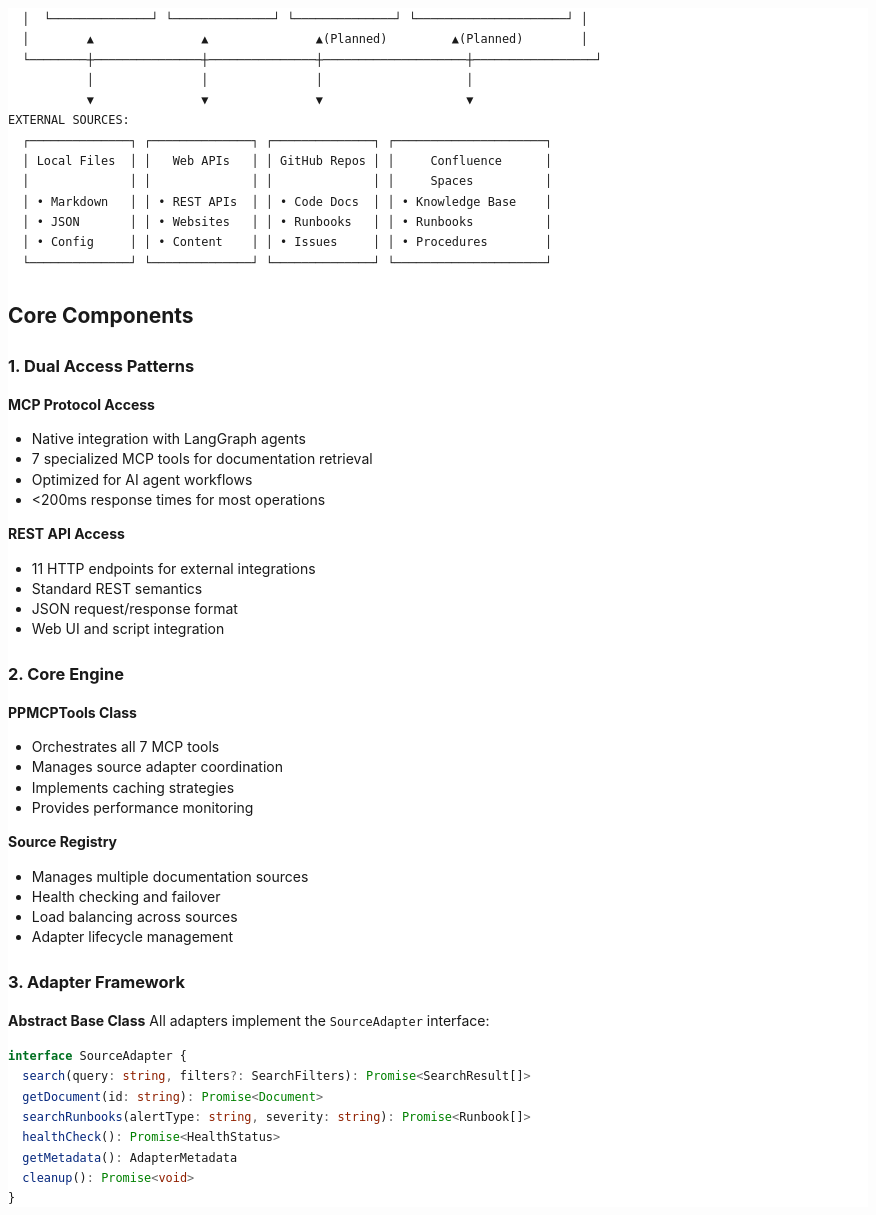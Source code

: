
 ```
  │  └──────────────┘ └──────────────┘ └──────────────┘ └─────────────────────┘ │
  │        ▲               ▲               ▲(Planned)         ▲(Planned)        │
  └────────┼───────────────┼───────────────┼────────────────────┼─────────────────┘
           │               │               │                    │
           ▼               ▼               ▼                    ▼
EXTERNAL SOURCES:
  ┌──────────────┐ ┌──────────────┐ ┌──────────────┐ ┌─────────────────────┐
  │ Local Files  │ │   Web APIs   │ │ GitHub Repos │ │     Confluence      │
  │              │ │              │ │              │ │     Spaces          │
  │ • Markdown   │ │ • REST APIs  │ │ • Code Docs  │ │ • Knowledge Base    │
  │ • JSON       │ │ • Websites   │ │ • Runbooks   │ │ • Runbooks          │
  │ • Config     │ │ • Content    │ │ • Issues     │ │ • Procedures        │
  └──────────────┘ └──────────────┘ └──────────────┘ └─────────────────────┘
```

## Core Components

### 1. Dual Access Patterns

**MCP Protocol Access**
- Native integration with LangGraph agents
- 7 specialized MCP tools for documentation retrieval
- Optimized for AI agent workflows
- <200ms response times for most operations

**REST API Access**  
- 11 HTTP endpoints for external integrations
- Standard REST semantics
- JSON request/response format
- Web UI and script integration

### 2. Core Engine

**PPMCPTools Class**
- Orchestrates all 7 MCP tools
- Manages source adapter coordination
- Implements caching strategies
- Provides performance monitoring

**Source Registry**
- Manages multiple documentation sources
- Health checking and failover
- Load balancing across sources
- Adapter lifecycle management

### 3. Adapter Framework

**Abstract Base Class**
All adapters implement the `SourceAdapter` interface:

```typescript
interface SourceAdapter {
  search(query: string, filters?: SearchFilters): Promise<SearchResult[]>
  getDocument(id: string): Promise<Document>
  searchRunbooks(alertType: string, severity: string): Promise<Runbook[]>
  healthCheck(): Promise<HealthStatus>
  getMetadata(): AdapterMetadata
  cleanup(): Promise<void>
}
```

= = = = = = =

**Task to carry out**: Whenever a line in the listing above includes the word "SourceAdapter", return that line.

**Output below**:
All adapters implement the `SourceAdapter` interface:
interface SourceAdapter {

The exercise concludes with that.